↓

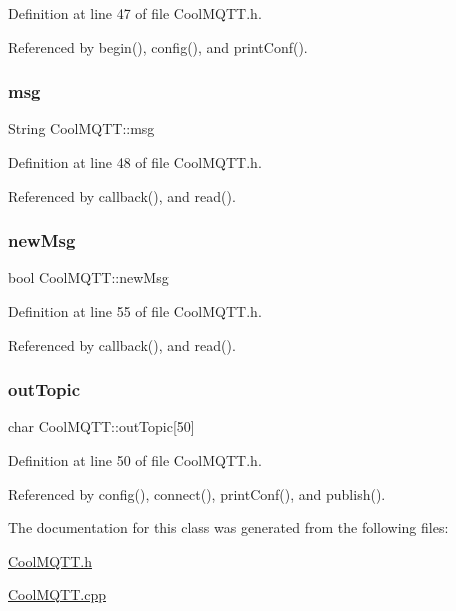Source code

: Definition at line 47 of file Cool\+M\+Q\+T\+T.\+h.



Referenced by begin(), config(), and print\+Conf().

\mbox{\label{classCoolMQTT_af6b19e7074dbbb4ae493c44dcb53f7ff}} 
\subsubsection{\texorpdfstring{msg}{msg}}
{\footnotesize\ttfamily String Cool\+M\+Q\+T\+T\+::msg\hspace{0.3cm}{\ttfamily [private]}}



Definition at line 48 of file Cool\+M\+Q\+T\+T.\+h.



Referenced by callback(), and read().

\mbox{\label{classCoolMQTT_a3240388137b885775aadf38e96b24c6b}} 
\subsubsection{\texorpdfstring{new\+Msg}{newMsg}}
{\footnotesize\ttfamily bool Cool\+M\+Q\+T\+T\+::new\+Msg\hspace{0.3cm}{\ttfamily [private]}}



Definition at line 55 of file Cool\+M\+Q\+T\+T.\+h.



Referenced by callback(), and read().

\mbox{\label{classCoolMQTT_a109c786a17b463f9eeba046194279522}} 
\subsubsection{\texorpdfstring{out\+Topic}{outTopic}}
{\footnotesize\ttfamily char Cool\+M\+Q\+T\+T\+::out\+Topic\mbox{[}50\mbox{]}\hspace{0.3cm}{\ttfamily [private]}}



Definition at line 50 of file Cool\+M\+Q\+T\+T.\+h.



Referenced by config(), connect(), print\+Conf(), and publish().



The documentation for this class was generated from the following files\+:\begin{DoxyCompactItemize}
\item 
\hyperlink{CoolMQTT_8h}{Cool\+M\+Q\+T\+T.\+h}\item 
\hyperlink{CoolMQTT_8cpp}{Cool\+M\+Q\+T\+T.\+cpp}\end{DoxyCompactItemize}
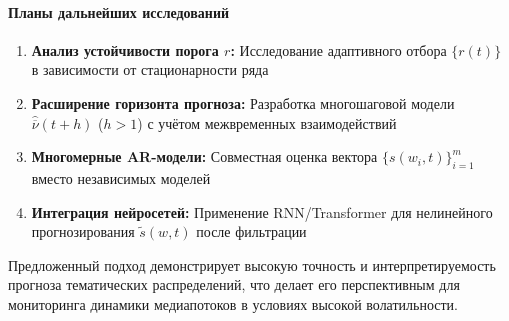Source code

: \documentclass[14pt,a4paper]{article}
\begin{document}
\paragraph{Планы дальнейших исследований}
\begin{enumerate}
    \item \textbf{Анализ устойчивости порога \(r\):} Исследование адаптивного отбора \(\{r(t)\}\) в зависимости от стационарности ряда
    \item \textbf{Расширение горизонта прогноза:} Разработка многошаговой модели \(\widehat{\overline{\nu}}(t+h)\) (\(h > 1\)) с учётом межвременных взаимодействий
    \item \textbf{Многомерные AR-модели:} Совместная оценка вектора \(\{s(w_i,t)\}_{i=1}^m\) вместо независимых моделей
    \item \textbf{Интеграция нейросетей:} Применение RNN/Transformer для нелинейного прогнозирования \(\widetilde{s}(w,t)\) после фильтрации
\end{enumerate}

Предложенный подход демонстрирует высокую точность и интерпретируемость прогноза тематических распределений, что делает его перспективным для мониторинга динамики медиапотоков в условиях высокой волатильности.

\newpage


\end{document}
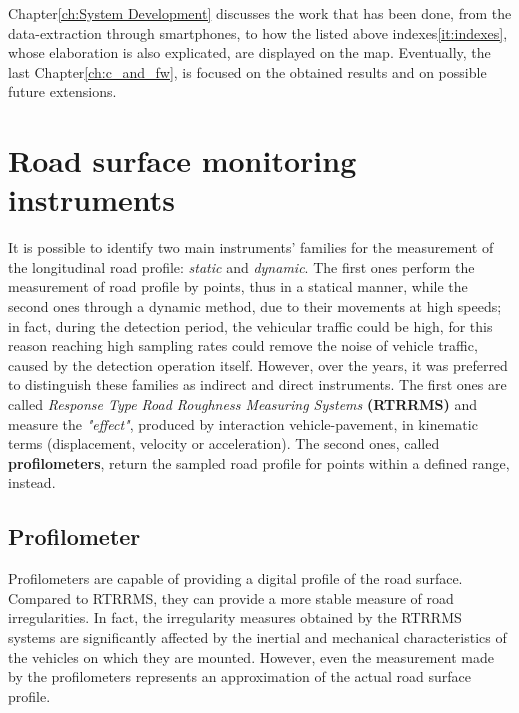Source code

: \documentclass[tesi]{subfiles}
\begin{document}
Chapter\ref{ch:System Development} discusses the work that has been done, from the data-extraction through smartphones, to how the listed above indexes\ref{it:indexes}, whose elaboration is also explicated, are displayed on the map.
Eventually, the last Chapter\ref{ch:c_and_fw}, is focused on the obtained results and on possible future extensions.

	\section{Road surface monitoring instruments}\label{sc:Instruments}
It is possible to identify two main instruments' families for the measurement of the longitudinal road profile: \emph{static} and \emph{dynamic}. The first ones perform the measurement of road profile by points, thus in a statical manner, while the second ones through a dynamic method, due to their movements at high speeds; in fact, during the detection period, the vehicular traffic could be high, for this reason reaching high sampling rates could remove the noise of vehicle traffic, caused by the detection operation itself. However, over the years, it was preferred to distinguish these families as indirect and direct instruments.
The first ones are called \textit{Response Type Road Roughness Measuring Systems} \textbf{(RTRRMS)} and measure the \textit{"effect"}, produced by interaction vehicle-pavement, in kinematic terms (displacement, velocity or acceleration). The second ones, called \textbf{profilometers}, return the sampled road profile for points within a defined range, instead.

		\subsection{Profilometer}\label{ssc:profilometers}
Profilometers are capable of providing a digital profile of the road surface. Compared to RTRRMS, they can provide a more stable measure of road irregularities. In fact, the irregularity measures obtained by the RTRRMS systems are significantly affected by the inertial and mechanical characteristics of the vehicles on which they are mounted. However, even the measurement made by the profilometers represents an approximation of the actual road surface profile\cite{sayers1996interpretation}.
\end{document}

↑

### What the task asks
After reading the records above, say how many lines hold the string "texorpdfstring", using only a number.

### Exercise response
3